だが驚く俺に対し少女は親指をグッと立てて不敵に笑う。
「お、お構いなく」
「なっ!?」
意味が分からない。狂わせる。ガチャは少女をも狂わせている。だが続けて出てきたのは同じ雷霆の十字神弓だ。それが先ほどのカードと重なって、放電する。
「雷霆の十字神弓が重なってパワーアップしただって?」
「ウルトラレアの武器は重なれば強化されるんです。けど、まさか目の前で……す、すごい!?」
少女も止まらない。なんということだ。だがコインはまだ1枚ある。
「やってください。私のことは構わず早く!」
「ああ、分かってる。確率の偏り。ビッグウェーブが来ている。俺には分かる。だったら、俺はこの一瞬にすべてを賭ける!」
雷光一閃。俺の腕は雷の如き速度で動き、小さな壺へとダンクシュートのような勢いで最後の1枚を投げ入れた。乗っている。今の俺は生放送のあのときのような全能感に包まれている。行ける。俺なら……

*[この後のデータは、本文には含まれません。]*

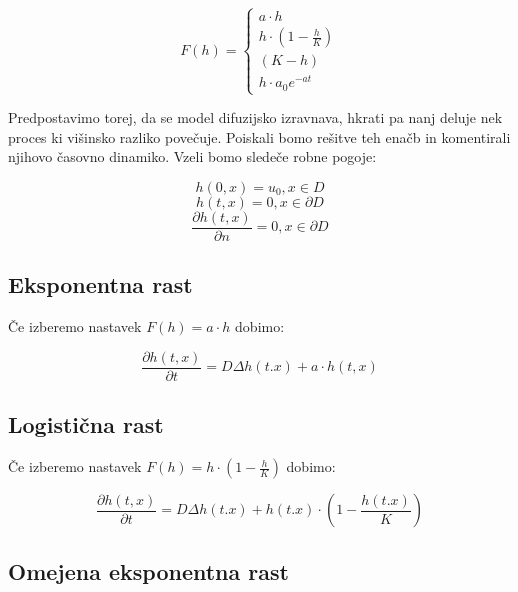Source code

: \documentclass[a4paper, oneside, 12pt]{book}
\begin{document}
          \begin{equation}
            F(h) = \left \{ \begin{array}{lr} 
            a \cdot h \\
            h \cdot (1 - \frac{h}{K}) \\
            (K - h) \\
            h \cdot a_0 e^{-a t}
            \end{array} \right. 
            \label{difuzijska-variacije}
          \end{equation}

          Predpostavimo torej, da se model difuzijsko izravnava, hkrati pa nanj deluje nek proces ki višinsko razliko povečuje. Poiskali bomo rešitve teh enačb in komentirali njihovo časovno dinamiko. 
          Vzeli bomo sledeče robne pogoje:

         \[ h(0,x) = u_0, x \in D \]
         \[ h(t,x) = 0, x \in \partial D\]
         \[ \frac{\partial h(t,x)}{\partial n} = 0, x \in \partial D\]

          \subsection{Eksponentna rast}

          Če izberemo nastavek $F(h) = a \cdot h$ dobimo:

            \begin{equation}
              \frac{ \partial h(t,x) }{ \partial t} = D \Delta h(t.x) + a \cdot h(t,x)
              \label{difuzija-eksponentna-rast}
            \end{equation}

          \subsection{Logistična rast}

          Če izberemo nastavek $F(h) = h \cdot (1 - \frac{h}{K})$ dobimo:

            \begin{equation}
              \frac{ \partial h(t,x) }{ \partial t} = D \Delta h(t.x) +  h(t.x) \cdot (1 - \frac{h(t.x)}{K})
              \label{difuzija-logisticna-rast}
            \end{equation}

          \subsection{Omejena eksponentna rast}
\end{document}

だが、壺より伸びた光は小さく、出現したカードの絵柄は
『薬草』
ははは、やっぱりダメか。
さすがに3枚連続というのは……
『否……ダメではないぞタカシよ』
え?
空より声が聞こえた。そして俺は自分の体が宙に舞うのを感じた。
「これは!?」
ふわりと俺の魂は肉体を抜け、神殿をすり抜けて天へと……
『よくぞ我が元へと参った。異世界より来た者タカシよ』
そして、俺の目の前には小さな少女の姿をした神がいた。